Generative AI for healthcare diagnostics and drug discovery
Others are working to improve resource utilization by both clinical and administrative staff. We continue to believe that in-person interaction helps us build trusting relationships and a welcoming, supportive culture that fosters innovation. That’s why our new working model includes essential time for face-to-face collaboration among teams each quarter—such as for strategic planning, project kick-offs, brainstorms, and retrospectives. It also integrates a smooth flow of real-time communication by having each team’s members operate within three time zones of one another, to facilitate at least six hours of overlap each day. Our integrated suite of applications with built-in AI capabilities connects your most critical business processes and provides consistent user experiences—so you can get more done. There are AI techniques whose goal is to detect fake images and videos that are generated by AI.

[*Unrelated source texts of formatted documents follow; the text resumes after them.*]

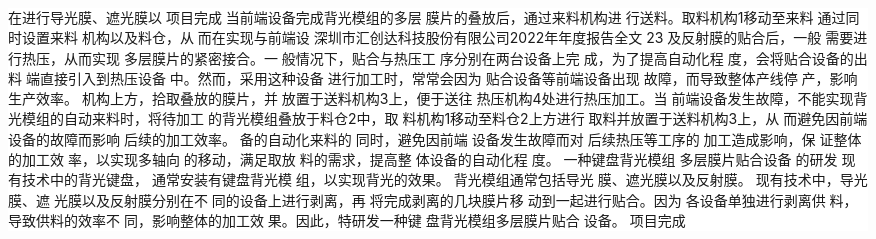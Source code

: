 在进行导光膜、遮光膜以
项目完成
当前端设备完成背光模组的多层
膜片的叠放后，通过来料机构进
行送料。取料机构1移动至来料
通过同时设置来料
机构以及料仓，从
而在实现与前端设
深圳市汇创达科技股份有限公司2022年年度报告全文
23
及反射膜的贴合后，一般
需要进行热压，从而实现
多层膜片的紧密接合。一
般情况下，贴合与热压工
序分别在两台设备上完
成，为了提高自动化程
度，会将贴合设备的出料
端直接引入到热压设备
中。然而，采用这种设备
进行加工时，常常会因为
贴合设备等前端设备出现
故障，而导致整体产线停
产，影响生产效率。
机构上方，拾取叠放的膜片，并
放置于送料机构3上，便于送往
热压机构4处进行热压加工。当
前端设备发生故障，不能实现背
光模组的自动来料时，将待加工
的背光模组叠放于料仓2中，取
料机构1移动至料仓2上方进行
取料并放置于送料机构3上，从
而避免因前端设备的故障而影响
后续的加工效率。
备的自动化来料的
同时，避免因前端
设备发生故障而对
后续热压等工序的
加工造成影响，保
证整体的加工效
率，以实现多轴向
的移动，满足取放
料的需求，提高整
体设备的自动化程
度。
一种键盘背光模组
多层膜片贴合设备
的研发
现有技术中的背光键盘，
通常安装有键盘背光模
组，以实现背光的效果。
背光模组通常包括导光
膜、遮光膜以及反射膜。
现有技术中，导光膜、遮
光膜以及反射膜分别在不
同的设备上进行剥离，再
将完成剥离的几块膜片移
动到一起进行贴合。因为
各设备单独进行剥离供
料，导致供料的效率不
同，影响整体的加工效
果。因此，特研发一种键
盘背光模组多层膜片贴合
设备。
项目完成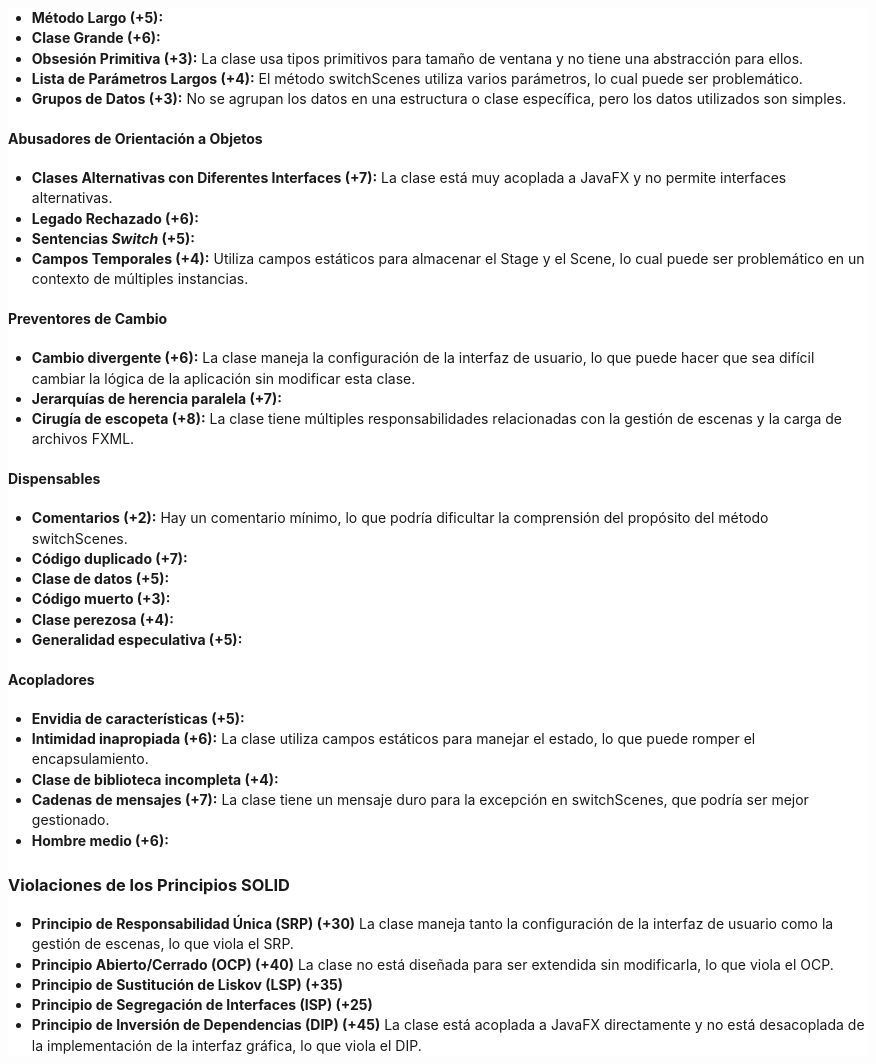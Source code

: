 - **Método Largo (+5):**
- **Clase Grande (+6):**
- **Obsesión Primitiva (+3):** La clase usa tipos primitivos para tamaño de ventana y no tiene una abstracción para ellos.
- **Lista de Parámetros Largos (+4):** El método switchScenes utiliza varios parámetros, lo cual puede ser problemático.
- **Grupos de Datos (+3):** No se agrupan los datos en una estructura o clase específica, pero los datos utilizados son simples.

#### Abusadores de Orientación a Objetos

- **Clases Alternativas con Diferentes Interfaces (+7):** La clase está muy acoplada a JavaFX y no permite interfaces alternativas.
- **Legado Rechazado (+6):**
- **Sentencias *Switch* (+5):**
- **Campos Temporales (+4):** Utiliza campos estáticos para almacenar el Stage y el Scene, lo cual puede ser problemático en un contexto de múltiples instancias.

#### Preventores de Cambio

- **Cambio divergente (+6):** La clase maneja la configuración de la interfaz de usuario, lo que puede hacer que sea difícil cambiar la lógica de la aplicación sin modificar esta clase.
- **Jerarquías de herencia paralela (+7):**
- **Cirugía de escopeta (+8):** La clase tiene múltiples responsabilidades relacionadas con la gestión de escenas y la carga de archivos FXML.

#### Dispensables

- **Comentarios (+2):** Hay un comentario mínimo, lo que podría dificultar la comprensión del propósito del método switchScenes.
- **Código duplicado (+7):**
- **Clase de datos (+5):**
- **Código muerto (+3):**
- **Clase perezosa (+4):**
- **Generalidad especulativa (+5):**

#### Acopladores

- **Envidia de características (+5):**
- **Intimidad inapropiada (+6):** La clase utiliza campos estáticos para manejar el estado, lo que puede romper el encapsulamiento.
- **Clase de biblioteca incompleta (+4):**
- **Cadenas de mensajes (+7):** La clase tiene un mensaje duro para la excepción en switchScenes, que podría ser mejor gestionado.
- **Hombre medio (+6):**

### Violaciones de los Principios SOLID

- **Principio de Responsabilidad Única (SRP) (+30)** La clase maneja tanto la configuración de la interfaz de usuario como la gestión de escenas, lo que viola el SRP.
- **Principio Abierto/Cerrado (OCP) (+40)** La clase no está diseñada para ser extendida sin modificarla, lo que viola el OCP.
- **Principio de Sustitución de Liskov (LSP) (+35)**
- **Principio de Segregación de Interfaces (ISP) (+25)**
- **Principio de Inversión de Dependencias (DIP) (+45)** La clase está acoplada a JavaFX directamente y no está desacoplada de la implementación de la interfaz gráfica, lo que viola el DIP.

With generative AI, learning algorithms can review the raw data programmatically and create a narrative that appears to have been written by a human. Executives embarking on digital and CX transformation initiatives to address healthcare consumerism are undertaking the most significant technology and change management projects the industry has seen in more than a decade. Many Generative AI platforms frame their value proposition around the speed with which content teams can create copy. In January 2023, Google announced that it had developed a specialized version of its PaLM large language model called MedPaLM, trained on medical information to answer medical questions.